Fauci expects Johnson & Johnson vaccine decision Friday
A decision about whether to resume administering the Johnson & Johnson coronavirus vaccine should come Friday, when an expert panel that is advising the Centers for Disease Control and Prevention is scheduled to meet, according to Dr. Anthony Fauci, the nation’s leading infectious disease expert.
“I think by that time we’re going to have a decision,” Fauci said Sunday on the CNN program “State of the Union.”
“I don’t want to get ahead of the CDC and the FDA and the advisory committee,” he added, but said he expected experts to recommend “some sort of either warning or restriction” on the use of the vaccine.
Federal health agencies recommended putting injections of the vaccine on pause Tuesday while they investigated whether it was linked to a rare blood-clotting disorder. All 50 states, in addition to Washington, D.C., and Puerto Rico, have stopped administering the vaccine.

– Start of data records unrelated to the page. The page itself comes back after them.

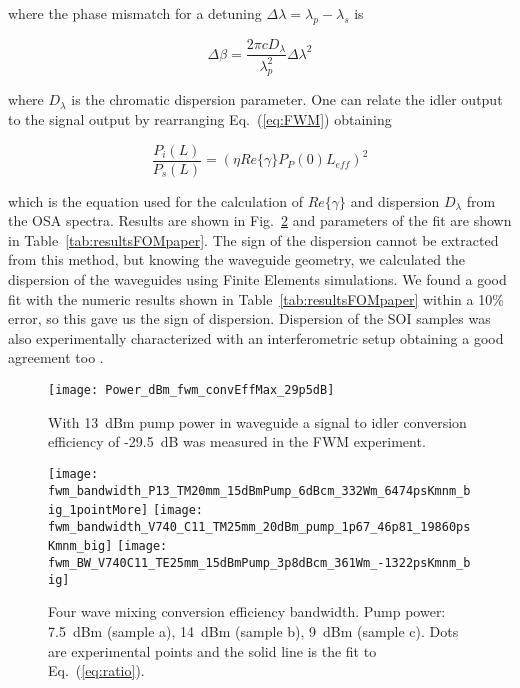 where the phase mismatch for a detuning $ \Delta\lambda = \lambda_p-\lambda_s$ is

\begin{equation}
        \Delta \beta=\frac{2\pi cD_\lambda}{\lambda_p^2}\Delta\lambda^2
\end{equation}

where $D_\lambda$ is the chromatic dispersion parameter. One can relate the idler output to the signal output by rearranging Eq.~(\ref{eq:FWM}) obtaining

\begin{equation}
        \frac{P_i(L)}{P_s(L)}=(\eta Re\{\gamma\}P_P(0)L_{eff})^2 
\label{eq:ratio}
\end{equation}

which is the equation used for the calculation of $Re\{\gamma\}$ and dispersion $D_\lambda$ from the OSA spectra. Results are shown in Fig.~\ref{fig:fwmBw} and parameters of the fit are shown in Table~\ref{tab:resultsFOMpaper}.
The sign of the dispersion cannot be extracted from this method, but knowing the waveguide geometry, we calculated the dispersion of the waveguides using Finite Elements simulations.
We found a good fit with the numeric results shown in Table~\ref{tab:resultsFOMpaper} within a 10\% error, so this gave us the sign of dispersion. Dispersion of the SOI samples was also experimentally characterized with an interferometric setup obtaining a good agreement too \cite{Mas2012}.




\begin{figure}[htb]
    \centering
    \texttt{[image: Power\_dBm\_fwm\_convEffMax\_29p5dB]}
    \caption{With 13~dBm pump power in waveguide a signal to idler conversion efficiency of -29.5~dB was measured in the FWM experiment.}
    \label{fig:fwmOSA}
\end{figure}

\begin{figure}[htb]
    \centering
    \texttt{[image: fwm\_bandwidth\_P13\_TM20mm\_15dBmPump\_6dBcm\_332Wm\_6474psKmnm\_big\_1pointMore]}
    \texttt{[image: fwm\_bandwidth\_V740\_C11\_TM25mm\_20dBm\_pump\_1p67\_46p81\_19860psKmnm\_big]}
    \texttt{[image: fwm\_BW\_V740C11\_TE25mm\_15dBmPump\_3p8dBcm\_361Wm\_-1322psKmnm\_big]}
    \caption{Four wave mixing conversion efficiency bandwidth. Pump power: 7.5~dBm (sample a), 14~dBm (sample b), 9~dBm (sample c). Dots are experimental points and the solid line is the fit to Eq.~(\ref{eq:ratio}).}
    \label{fig:fwmBw}
\end{figure}

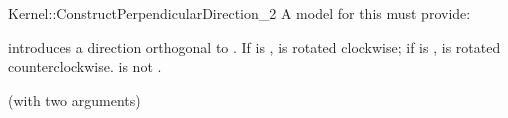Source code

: \begin{ccRefFunctionObjectConcept}{Kernel::ConstructPerpendicularDirection_2}
A model for this must provide:


            {introduces a direction orthogonal to . If  is
             ,  is rotated clockwise; if  is
             ,  is rotated counterclockwise.
             \ccPrecond {} is not .}

\ccRefines
{} (with two arguments)

\ccSeeAlso
{} \\

\end{ccRefFunctionObjectConcept}
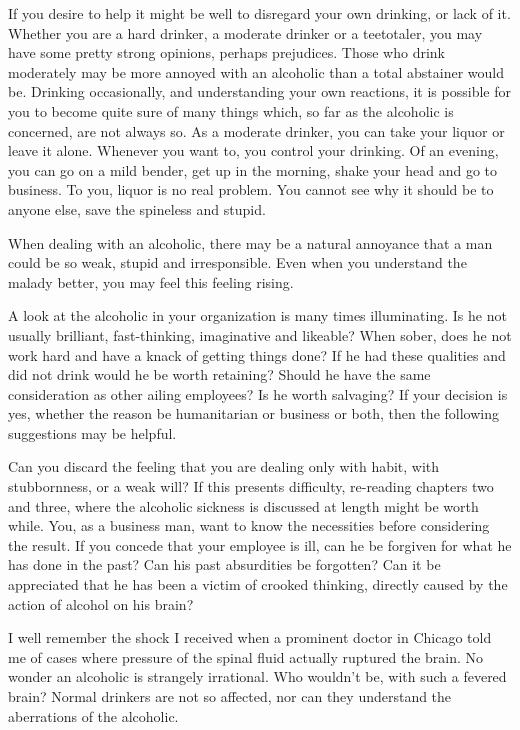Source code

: \begin{biblechapter}
If you desire to help it might be well to disregard your own drinking, or lack of it.  Whether you are a hard drinker, a moderate drinker or a teetotaler, you may have some pretty strong opinions, perhaps prejudices.  Those who drink moderately may be more annoyed with an alcoholic than a total abstainer would be.  Drinking occasionally, and understanding your own reactions, it is possible for you to become quite sure of many things which, so far as the alcoholic is concerned, are not always so.  As a moderate drinker, you can take your liquor or leave it alone.  Whenever you want to, you control your drinking.  Of an evening, you can go on a mild bender, get up in the morning, shake your head and go to business.  To you, liquor is no real problem.  You cannot see why it should be to anyone else, save the spineless and stupid.

When dealing with an alcoholic, there may be a natural annoyance that a man could be so weak, stupid and irresponsible.  Even when you understand the malady better, you may feel this feeling rising.

A look at the alcoholic in your organization is many times illuminating.  Is he not usually brilliant, fast-thinking, imaginative and likeable?  When sober, does he not work hard and have a knack of getting things done?  If he had these qualities and did not drink would he be worth retaining?  Should he have the same consideration as other ailing employees?  Is he worth salvaging?  If your decision is yes, whether the reason be humanitarian or business or both, then the following suggestions may be helpful.

Can you discard the feeling that you are dealing only with habit, with stubbornness, or a weak will?  If this presents difficulty, re-reading chapters two and three, where the alcoholic sickness is discussed at length might be worth while. You, as a business man, want to know the necessities before considering the result.  If you concede that your employee is ill, can he be forgiven for what he has done in the past?  Can his past absurdities be forgotten?  Can it be appreciated that he has been a victim of crooked thinking, directly caused by the action of alcohol on his brain?

I well remember the shock I received when a prominent doctor in Chicago told me of cases where pressure of the spinal fluid actually ruptured the brain.  No wonder an alcoholic is strangely irrational.  Who wouldn't be, with such a fevered brain?  Normal drinkers are not so affected, nor can they understand the aberrations of the alcoholic.


\end{biblechapter}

The unusual disorder includes blood clots in the brain combined with low levels of platelets, blood cells that typically promote clotting. The combination, which can cause clotting and bleeding at the same time, was initially documented in six women between the ages of 18 and 48 who had received the vaccine one to three weeks prior. One of the women died and another was hospitalized in critical condition.
This pattern has prompted questions about whether vaccinations could resume in men or in older people. But because women fill more of the health care jobs for which vaccinations have been prioritized, it is not clear how much the problem might affect men, too. On Wednesday, two more cases of the clotting disorder were identified.